(Collected data entries)
# # # # # # #
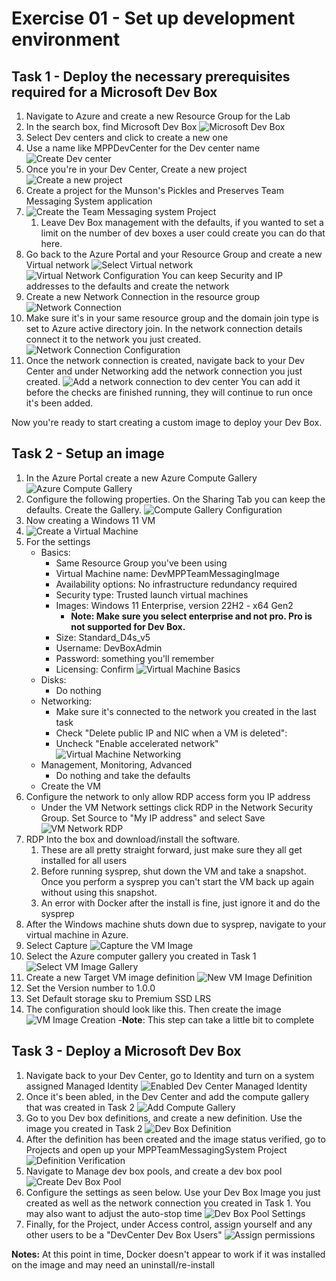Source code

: # Exercise 01 - Set up development environment

## Task 1 - Deploy the necessary prerequisites required for a Microsoft Dev Box

1. Navigate to Azure and create a new Resource Group for the Lab
2. In the search box, find Microsoft Dev Box
    ![Microsoft Dev Box](Media/MicrosoftDevBox.png)
3. Select Dev centers and click to create a new one
4. Use a name like MPPDevCenter for the Dev center name
   ![Create Dev center](Media/CreateDevCenter.png)
5. Once you're in your Dev Center, Create a new project
   ![Create a new project](Media/DevCenterProject.png)
6. Create a project for the Munson's Pickles and Preserves Team Messaging System application
7. ![Create the Team Messaging system Project](Media/MPPTeamMessagingProject.png)
   1. Leave Dev Box management with the defaults, if you wanted to set a limit on the number of dev boxes a user could create you can do that here.
8. Go back to the Azure Portal and your Resource Group and create a new Virtual network
    ![Select Virtual network](Media/VirtualNetwork.png)
    ![Virtual Network Configuration](Media/VirtualNetworkConfig.png)
    You can keep Security and IP addresses to the defaults and create the network
9. Create a new Network Connection in the resource group
    ![Network Connection](Media/NetworkConnection.png)
10. Make sure it's in your same resource group and the domain join type is set to Azure active directory join. In the network connection details connect it to the network you just created.
    ![Network Connection Configuration](Media/VirtualNetworkConfig.png)
11. Once the network connection is created, navigate back to your Dev Center and under Networking add the network connection you just created.
    ![Add a network connection to dev center](Media/DevCenterNetworkConnection.png)
    You can add it before the checks are finished running, they will continue to run once it's been added.

Now you're ready to start creating a custom image to deploy your Dev Box.

## Task 2 - Setup an image

1. In the Azure Portal create a new Azure Compute Gallery
   ![Azure Compute Gallery](Media/AzureComputeGallery.png)
2. Configure the following properties. On the Sharing Tab you can keep the defaults. Create the Gallery.
   ![Compute Gallery Configuration](Media/ComputerGalleryBasics.png)
3. Now creating a Windows 11 VM
4. ![Create a Virtual Machine](Media/VirtualMachine.png)
5. For the settings
    - Basics:
      - Same Resource Group you've been using
      - Virtual Machine name: DevMPPTeamMessagingImage
      - Availability options: No infrastructure redundancy required
      - Security type: Trusted launch virtual machines
      - Images: Windows 11 Enterprise, version 22H2 - x64 Gen2
        - **Note: Make sure you select enterprise and not pro. Pro is not supported for Dev Box.** 
      - Size: Standard_D4s_v5
      - Username: DevBoxAdmin
      - Password: something you'll remember
      - Licensing: Confirm
        ![Virtual Machine Basics](Media/VMBasics.png)
    - Disks:
      - Do nothing
    - Networking:
      - Make sure it's connected to the network you created in the last task
      - Check "Delete public IP and NIC when a VM is deleted":
      - Uncheck "Enable accelerated network"
        ![Virtual Machine Networking](Media/VMNetworking.png)
    - Management, Monitoring, Advanced
      - Do nothing and take the defaults
    - Create the VM
6. Configure the network to only allow RDP access form you IP address
    - Under the VM Network settings click RDP in the Network Security Group. Set Source to "My IP address" and select Save
    ![VM Network RDP](Media/VMNetworkRDP.png)
7. RDP Into the box and download/install the software.
   1. These are all pretty straight forward, just make sure they all get installed for all users
   2. Before running sysprep, shut down the VM and take a snapshot. Once you perform a sysprep you can't start the VM back up again without using this snapshot.
   3. An error with Docker after the install is fine, just ignore it and do the sysprep
8. After the Windows machine shuts down due to sysprep, navigate to your virtual machine in Azure.
9. Select Capture
    ![Capture the VM Image](Media/CaptureVM.png)
10. Select the Azure computer gallery you created in Task 1
    ![Select VM Image Gallery](Media/VMImageGallery.png)
11. Create a new Target VM image definition
    ![New VM Image Definition](Media/VMImageDefinition.png)
12. Set the Version number to 1.0.0
13. Set Default storage sku to Premium SSD LRS
14. The configuration should look like this. Then create the image
    ![VM Image Creation](Media/VMImageCreate.png)
    -**Note**: This step can take a little bit to complete

## Task 3 - Deploy a Microsoft Dev Box

1. Navigate back to your Dev Center, go to Identity and turn on a system assigned Managed Identity
   ![Enabled Dev Center Managed Identity](Media/DevCenterManagedIdentity.png)
2. Once it's been abled, in the Dev Center and add the compute gallery that was created in Task 2
   ![Add Compute Gallery](Media/AddComputeGallery.png)
3. Go to you Dev box definitions, and create a new definition. Use the image you created in Task 2
   ![Dev Box Definition](Media/DevBoxDefinition.png)
4. After the definition has been created and the image status verified, go to Projects and open up your MPPTeamMessagingSystem Project
   ![Definition Verification](Media/DefinitionVerification.png)
5. Navigate to Manage dev box pools, and create a dev box pool
   ![Create Dev Box Pool](Media/CreateDevBoxPool.png)
6. Configure the settings as seen below. Use your Dev Box Image you just created as well as the network connection you created in Task 1. You may also want to adjust the auto-stop time
   ![Dev Box Pool Settings](Media/DevBoxPoolSettings.png)
7. Finally, for the Project, under Access control, assign yourself and any other users to be a "DevCenter Dev Box Users"
    ![Assign permissions](Media/AssignPermissions.png)

**Notes:** At this point in time, Docker doesn't appear to work if it was installed on the image and may need an uninstall/re-install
# # # # # # #
- _What to work on_
When a line in the data contains the string "VirtualNetworkConfig", copy that line.

- _Solution_
    ![Virtual Network Configuration](Media/VirtualNetworkConfig.png)
    ![Network Connection Configuration](Media/VirtualNetworkConfig.png)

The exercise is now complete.